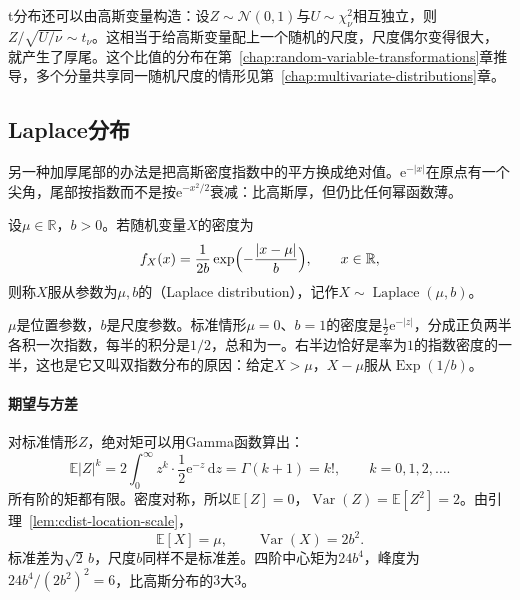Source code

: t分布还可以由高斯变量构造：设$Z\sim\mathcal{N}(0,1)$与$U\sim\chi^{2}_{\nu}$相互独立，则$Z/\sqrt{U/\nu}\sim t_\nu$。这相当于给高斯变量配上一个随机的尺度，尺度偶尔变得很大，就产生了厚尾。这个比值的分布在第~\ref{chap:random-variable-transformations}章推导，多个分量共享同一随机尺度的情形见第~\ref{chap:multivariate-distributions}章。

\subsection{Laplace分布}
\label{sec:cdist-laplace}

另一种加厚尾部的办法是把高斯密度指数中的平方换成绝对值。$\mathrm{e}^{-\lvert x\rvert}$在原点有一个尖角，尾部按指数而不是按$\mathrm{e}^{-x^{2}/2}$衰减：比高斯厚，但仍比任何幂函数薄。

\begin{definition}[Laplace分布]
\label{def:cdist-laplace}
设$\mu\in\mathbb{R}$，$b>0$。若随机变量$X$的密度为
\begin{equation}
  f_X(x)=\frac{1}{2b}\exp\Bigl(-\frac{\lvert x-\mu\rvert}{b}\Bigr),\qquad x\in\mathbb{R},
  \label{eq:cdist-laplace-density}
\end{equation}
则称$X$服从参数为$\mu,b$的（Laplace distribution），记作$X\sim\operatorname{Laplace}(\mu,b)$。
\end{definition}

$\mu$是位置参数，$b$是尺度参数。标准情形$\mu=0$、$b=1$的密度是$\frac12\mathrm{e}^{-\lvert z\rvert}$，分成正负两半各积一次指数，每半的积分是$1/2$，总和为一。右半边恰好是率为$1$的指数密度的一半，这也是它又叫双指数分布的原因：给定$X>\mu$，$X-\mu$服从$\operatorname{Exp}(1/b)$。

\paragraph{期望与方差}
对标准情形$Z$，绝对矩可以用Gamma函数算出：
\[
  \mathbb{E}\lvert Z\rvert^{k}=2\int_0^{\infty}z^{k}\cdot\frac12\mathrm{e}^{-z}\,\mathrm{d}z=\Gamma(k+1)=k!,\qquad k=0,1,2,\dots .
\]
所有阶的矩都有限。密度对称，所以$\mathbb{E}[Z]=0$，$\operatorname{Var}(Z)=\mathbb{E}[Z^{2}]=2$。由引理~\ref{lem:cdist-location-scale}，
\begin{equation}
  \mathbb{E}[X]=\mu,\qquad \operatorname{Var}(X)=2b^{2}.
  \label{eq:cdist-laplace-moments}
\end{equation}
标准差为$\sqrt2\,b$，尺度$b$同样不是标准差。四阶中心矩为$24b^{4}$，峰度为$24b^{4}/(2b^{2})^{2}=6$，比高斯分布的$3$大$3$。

==

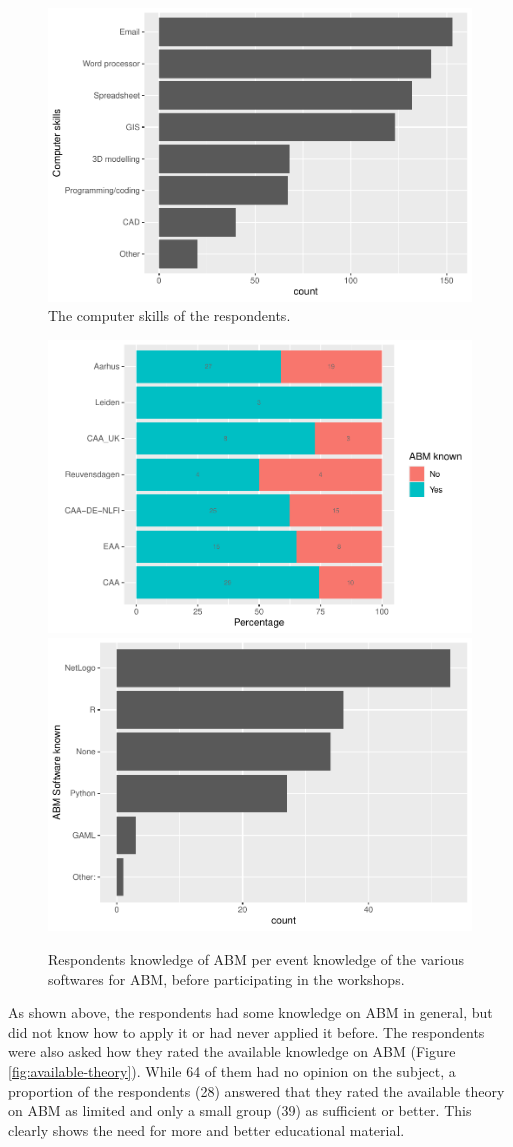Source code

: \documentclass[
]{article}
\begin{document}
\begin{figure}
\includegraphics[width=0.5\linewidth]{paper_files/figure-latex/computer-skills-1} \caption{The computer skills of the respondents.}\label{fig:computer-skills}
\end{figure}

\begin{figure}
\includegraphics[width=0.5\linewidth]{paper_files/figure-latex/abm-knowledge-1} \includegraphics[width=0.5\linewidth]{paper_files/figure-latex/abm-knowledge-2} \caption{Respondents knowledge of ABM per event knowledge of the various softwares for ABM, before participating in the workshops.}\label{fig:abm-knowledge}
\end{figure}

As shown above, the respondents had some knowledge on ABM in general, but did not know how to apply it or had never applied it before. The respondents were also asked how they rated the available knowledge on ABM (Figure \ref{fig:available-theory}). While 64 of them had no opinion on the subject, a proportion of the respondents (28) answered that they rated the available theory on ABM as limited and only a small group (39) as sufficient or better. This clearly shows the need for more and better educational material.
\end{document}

---

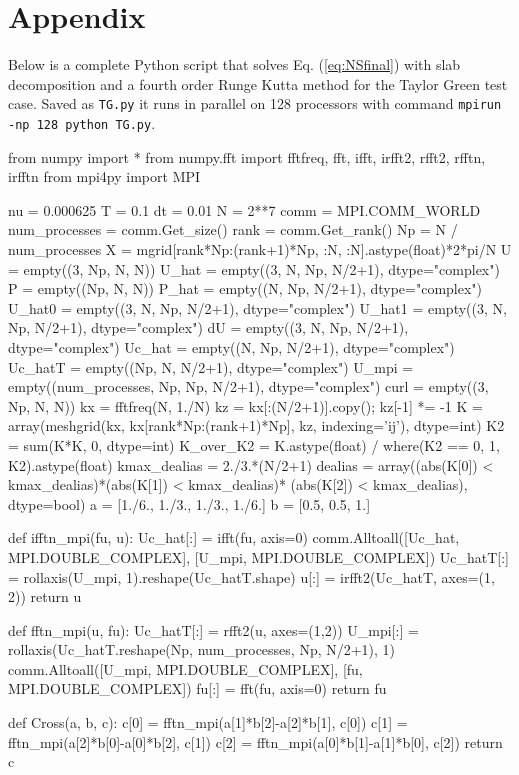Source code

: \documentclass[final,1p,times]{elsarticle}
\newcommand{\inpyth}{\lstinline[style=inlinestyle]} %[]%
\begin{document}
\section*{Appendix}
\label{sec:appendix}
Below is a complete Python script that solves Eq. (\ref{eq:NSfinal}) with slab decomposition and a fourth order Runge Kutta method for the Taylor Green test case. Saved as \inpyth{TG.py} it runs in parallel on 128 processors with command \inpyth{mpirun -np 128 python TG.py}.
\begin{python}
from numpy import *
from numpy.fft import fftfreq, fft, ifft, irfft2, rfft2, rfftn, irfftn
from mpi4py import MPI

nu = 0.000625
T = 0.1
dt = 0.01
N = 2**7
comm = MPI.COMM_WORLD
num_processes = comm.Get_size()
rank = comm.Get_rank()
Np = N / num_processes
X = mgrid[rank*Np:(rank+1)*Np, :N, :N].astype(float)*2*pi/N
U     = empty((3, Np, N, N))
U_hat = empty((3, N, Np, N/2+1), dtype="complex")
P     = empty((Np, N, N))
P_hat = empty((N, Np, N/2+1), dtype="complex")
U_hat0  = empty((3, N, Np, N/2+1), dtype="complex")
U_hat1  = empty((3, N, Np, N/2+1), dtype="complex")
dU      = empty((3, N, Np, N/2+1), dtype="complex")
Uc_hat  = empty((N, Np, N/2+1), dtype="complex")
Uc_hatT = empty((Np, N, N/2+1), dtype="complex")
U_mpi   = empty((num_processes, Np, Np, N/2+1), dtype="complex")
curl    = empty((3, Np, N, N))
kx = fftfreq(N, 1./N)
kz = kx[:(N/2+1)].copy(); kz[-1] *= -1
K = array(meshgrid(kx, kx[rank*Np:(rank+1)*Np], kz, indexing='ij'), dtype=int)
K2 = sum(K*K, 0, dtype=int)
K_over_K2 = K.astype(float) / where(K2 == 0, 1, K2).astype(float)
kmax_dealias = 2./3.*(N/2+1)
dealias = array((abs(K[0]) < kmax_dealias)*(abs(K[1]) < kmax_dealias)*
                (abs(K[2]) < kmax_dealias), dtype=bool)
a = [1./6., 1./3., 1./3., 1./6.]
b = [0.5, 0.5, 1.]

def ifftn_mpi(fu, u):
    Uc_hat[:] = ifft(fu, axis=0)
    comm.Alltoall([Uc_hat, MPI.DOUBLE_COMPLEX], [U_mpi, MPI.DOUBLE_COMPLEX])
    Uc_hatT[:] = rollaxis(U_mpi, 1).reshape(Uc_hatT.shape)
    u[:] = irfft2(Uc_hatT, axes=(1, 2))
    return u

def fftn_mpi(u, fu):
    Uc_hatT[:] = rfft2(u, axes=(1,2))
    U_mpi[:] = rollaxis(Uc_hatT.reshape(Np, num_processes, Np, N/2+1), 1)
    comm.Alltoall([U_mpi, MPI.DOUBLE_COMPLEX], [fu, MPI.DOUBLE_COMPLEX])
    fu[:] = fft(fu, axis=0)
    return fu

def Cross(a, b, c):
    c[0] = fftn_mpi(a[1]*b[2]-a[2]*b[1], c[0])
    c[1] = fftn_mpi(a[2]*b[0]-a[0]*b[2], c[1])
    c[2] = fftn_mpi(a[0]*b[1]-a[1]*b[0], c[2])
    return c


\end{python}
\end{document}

* **Your goal**: If a line of the data holds the string "definition", list it.

* **Written reply**:
\begin{definition}[Laplace分布]
\end{definition}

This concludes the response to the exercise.